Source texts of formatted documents
* * *

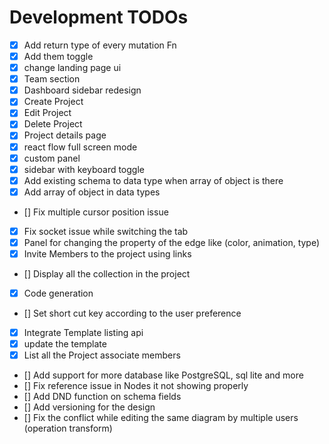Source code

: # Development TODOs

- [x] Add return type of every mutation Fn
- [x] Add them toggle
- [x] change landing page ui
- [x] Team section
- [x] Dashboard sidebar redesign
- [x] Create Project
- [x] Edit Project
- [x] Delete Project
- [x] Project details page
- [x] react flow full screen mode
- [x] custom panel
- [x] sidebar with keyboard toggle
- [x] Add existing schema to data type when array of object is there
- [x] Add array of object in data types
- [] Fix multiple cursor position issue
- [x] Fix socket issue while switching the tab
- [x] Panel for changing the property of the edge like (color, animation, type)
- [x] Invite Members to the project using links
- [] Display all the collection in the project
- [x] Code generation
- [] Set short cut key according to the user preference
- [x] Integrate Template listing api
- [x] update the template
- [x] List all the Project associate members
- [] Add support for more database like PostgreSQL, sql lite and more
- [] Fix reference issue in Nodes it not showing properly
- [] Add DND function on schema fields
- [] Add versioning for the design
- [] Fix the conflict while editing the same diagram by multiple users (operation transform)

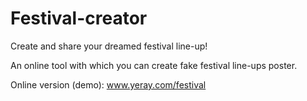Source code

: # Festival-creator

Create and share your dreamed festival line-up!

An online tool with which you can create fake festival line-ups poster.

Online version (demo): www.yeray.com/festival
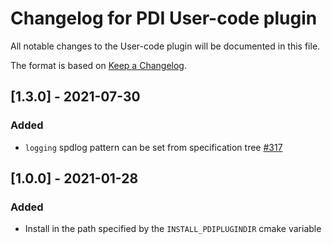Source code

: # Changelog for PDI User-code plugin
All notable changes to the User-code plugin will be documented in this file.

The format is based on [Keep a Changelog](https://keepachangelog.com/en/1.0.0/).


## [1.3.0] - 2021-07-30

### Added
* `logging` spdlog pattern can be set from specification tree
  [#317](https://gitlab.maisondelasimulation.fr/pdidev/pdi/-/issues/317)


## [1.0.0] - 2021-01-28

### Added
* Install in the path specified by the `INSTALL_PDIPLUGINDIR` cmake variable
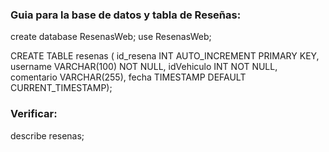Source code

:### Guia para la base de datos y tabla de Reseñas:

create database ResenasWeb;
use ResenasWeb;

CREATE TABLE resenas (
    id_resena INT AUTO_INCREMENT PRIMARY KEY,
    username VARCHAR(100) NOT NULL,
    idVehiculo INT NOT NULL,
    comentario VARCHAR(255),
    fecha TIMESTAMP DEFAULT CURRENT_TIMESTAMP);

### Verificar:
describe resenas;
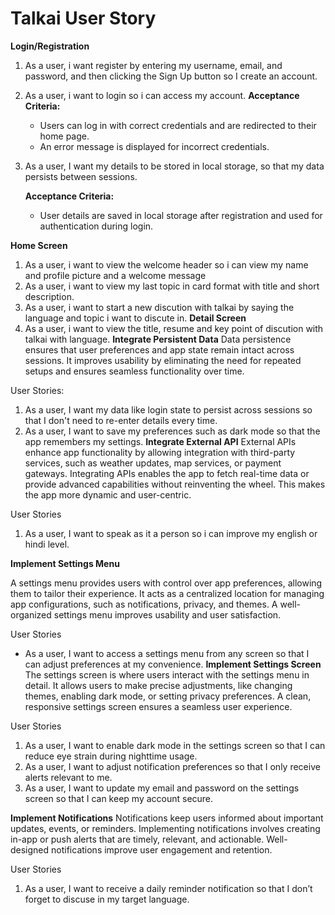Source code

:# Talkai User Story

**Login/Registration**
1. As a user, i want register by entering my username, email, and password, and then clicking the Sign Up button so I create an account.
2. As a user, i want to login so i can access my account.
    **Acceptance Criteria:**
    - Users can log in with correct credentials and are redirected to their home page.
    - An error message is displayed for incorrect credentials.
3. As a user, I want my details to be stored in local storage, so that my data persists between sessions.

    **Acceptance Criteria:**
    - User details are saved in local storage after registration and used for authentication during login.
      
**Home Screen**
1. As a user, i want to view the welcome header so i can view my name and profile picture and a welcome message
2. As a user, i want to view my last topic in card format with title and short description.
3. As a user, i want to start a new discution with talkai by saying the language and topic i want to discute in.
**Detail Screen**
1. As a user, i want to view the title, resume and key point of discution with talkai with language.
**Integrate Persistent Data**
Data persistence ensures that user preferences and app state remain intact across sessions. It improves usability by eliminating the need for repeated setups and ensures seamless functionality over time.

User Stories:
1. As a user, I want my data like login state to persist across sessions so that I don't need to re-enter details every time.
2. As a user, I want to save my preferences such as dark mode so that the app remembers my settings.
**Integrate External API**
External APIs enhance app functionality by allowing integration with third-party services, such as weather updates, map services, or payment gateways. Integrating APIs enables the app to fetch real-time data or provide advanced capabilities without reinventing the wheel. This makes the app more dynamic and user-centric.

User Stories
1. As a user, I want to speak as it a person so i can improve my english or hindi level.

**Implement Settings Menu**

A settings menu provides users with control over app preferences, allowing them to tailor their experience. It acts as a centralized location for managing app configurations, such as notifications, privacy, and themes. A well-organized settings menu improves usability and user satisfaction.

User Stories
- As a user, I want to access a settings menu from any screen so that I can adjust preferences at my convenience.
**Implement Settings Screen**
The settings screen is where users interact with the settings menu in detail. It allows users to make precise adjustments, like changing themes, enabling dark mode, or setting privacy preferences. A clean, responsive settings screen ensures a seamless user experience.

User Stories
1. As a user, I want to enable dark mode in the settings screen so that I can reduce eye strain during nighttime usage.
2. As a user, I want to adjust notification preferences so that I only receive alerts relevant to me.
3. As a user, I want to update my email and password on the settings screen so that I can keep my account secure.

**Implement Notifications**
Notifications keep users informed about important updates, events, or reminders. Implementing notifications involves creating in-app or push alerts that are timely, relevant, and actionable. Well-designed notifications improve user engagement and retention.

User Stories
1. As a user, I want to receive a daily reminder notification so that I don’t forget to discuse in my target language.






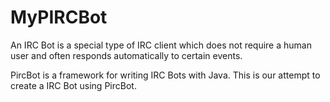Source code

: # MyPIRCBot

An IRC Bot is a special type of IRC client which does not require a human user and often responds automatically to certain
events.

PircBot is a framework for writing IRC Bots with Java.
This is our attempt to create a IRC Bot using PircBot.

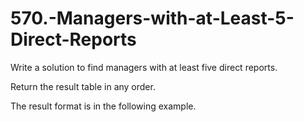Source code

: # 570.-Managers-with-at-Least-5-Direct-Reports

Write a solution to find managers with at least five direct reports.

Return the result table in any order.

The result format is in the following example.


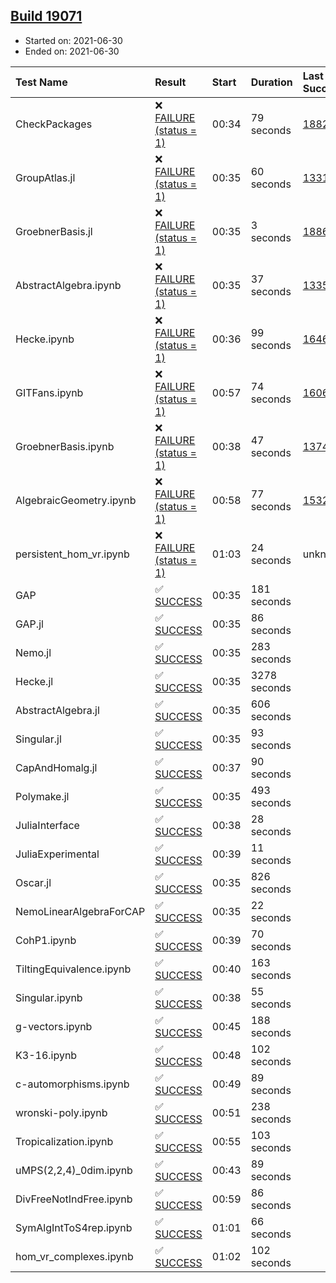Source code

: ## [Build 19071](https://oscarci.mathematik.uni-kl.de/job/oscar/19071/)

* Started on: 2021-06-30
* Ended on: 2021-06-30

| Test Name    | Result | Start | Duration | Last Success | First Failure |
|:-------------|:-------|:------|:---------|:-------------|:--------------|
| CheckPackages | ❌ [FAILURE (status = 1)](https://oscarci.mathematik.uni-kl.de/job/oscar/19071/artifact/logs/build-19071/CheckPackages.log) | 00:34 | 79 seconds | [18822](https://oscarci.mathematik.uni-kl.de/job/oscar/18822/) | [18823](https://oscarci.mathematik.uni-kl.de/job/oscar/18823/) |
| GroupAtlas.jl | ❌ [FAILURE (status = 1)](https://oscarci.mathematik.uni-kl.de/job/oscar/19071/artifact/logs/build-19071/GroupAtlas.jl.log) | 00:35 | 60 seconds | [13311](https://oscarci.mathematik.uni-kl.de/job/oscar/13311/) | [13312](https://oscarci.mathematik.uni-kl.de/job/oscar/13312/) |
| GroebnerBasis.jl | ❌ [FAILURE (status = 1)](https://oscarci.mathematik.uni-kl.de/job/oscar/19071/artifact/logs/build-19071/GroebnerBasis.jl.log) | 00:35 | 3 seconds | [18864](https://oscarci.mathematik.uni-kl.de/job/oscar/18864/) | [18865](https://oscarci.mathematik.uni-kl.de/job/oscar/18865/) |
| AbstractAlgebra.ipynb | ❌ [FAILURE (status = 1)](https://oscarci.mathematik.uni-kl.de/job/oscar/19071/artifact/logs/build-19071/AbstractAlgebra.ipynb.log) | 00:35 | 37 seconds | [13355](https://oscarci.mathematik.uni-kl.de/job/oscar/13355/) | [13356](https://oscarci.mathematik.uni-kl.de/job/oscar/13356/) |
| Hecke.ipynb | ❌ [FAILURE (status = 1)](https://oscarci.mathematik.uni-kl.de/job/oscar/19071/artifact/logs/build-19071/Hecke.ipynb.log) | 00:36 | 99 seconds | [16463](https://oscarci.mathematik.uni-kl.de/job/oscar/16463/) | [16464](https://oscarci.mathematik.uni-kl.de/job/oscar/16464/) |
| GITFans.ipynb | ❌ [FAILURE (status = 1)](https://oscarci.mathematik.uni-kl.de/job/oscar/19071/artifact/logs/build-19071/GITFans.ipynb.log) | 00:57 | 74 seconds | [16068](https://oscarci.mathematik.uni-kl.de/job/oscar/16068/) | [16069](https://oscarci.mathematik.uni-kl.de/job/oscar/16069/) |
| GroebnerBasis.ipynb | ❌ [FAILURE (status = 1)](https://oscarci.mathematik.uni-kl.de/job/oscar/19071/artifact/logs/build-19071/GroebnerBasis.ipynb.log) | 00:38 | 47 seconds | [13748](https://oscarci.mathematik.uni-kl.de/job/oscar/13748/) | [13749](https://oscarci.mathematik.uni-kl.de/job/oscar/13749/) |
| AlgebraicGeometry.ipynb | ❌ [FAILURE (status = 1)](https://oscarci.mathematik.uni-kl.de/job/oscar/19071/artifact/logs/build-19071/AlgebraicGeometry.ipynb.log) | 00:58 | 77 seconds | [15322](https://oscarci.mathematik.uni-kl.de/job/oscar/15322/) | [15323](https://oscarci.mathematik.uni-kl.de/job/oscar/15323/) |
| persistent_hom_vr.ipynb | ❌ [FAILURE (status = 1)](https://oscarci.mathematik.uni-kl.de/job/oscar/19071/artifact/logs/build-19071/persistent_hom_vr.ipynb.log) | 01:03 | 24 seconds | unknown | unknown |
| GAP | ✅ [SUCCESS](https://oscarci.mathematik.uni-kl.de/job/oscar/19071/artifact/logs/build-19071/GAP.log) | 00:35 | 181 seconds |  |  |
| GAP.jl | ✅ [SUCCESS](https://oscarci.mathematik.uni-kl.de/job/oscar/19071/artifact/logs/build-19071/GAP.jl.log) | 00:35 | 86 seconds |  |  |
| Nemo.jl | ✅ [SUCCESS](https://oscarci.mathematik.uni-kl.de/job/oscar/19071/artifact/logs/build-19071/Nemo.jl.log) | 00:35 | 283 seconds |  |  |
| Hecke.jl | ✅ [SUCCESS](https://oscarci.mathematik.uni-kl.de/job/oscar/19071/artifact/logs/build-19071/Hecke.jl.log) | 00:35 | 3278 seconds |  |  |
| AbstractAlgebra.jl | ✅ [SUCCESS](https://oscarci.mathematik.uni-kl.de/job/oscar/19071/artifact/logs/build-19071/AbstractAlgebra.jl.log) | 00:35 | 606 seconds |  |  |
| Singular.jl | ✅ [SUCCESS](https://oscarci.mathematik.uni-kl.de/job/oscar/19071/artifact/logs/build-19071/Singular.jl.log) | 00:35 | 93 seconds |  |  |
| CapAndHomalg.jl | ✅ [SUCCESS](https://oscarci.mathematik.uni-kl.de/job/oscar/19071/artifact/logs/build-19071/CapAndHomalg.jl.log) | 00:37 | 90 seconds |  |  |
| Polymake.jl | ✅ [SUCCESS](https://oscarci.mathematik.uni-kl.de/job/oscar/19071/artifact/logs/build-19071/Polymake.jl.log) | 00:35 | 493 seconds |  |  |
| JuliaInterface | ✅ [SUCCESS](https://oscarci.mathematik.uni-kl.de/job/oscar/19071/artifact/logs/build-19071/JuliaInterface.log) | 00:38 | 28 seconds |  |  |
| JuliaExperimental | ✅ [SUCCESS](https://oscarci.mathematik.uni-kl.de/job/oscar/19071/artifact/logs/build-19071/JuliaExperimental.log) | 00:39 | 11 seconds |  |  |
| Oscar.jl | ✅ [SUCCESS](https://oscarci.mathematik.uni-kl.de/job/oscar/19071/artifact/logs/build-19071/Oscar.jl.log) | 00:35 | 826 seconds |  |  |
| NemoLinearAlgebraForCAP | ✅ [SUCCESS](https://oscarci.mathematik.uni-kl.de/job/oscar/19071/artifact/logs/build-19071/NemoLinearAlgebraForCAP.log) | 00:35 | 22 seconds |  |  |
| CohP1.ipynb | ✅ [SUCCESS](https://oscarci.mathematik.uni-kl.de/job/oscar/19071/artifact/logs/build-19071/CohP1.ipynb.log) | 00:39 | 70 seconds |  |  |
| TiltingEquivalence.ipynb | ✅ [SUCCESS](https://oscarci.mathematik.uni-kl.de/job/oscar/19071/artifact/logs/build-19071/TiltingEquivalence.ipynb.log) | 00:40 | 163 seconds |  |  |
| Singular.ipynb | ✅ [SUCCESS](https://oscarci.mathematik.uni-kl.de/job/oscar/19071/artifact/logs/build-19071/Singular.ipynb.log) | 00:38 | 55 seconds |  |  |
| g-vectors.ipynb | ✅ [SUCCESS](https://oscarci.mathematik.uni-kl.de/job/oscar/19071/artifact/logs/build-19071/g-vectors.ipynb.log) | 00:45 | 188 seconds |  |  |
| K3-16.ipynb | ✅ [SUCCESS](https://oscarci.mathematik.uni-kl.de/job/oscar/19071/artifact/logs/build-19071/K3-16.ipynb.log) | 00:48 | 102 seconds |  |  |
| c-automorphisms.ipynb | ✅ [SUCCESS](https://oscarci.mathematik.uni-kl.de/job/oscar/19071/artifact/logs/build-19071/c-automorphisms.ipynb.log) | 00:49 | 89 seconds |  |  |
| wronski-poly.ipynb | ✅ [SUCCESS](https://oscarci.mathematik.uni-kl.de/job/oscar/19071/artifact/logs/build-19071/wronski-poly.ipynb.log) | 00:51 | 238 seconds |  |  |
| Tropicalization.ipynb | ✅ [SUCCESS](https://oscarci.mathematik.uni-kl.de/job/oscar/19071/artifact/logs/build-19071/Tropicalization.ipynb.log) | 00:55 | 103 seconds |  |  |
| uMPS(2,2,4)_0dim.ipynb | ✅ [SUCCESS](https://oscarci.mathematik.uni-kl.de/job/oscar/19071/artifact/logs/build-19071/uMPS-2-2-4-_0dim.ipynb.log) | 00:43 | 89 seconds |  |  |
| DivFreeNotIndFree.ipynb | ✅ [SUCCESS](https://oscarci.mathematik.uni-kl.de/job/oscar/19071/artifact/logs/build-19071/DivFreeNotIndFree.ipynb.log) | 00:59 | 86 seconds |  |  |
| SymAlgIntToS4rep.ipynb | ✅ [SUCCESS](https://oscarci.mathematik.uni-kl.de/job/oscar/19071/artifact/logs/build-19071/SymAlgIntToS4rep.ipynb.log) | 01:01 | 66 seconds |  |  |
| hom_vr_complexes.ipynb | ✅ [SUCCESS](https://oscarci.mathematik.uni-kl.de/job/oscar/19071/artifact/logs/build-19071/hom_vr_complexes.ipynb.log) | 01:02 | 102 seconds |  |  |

* * *

## Work request
Work out how many lines in the records above hold the string "credentials", then give only that count.

## Reply
2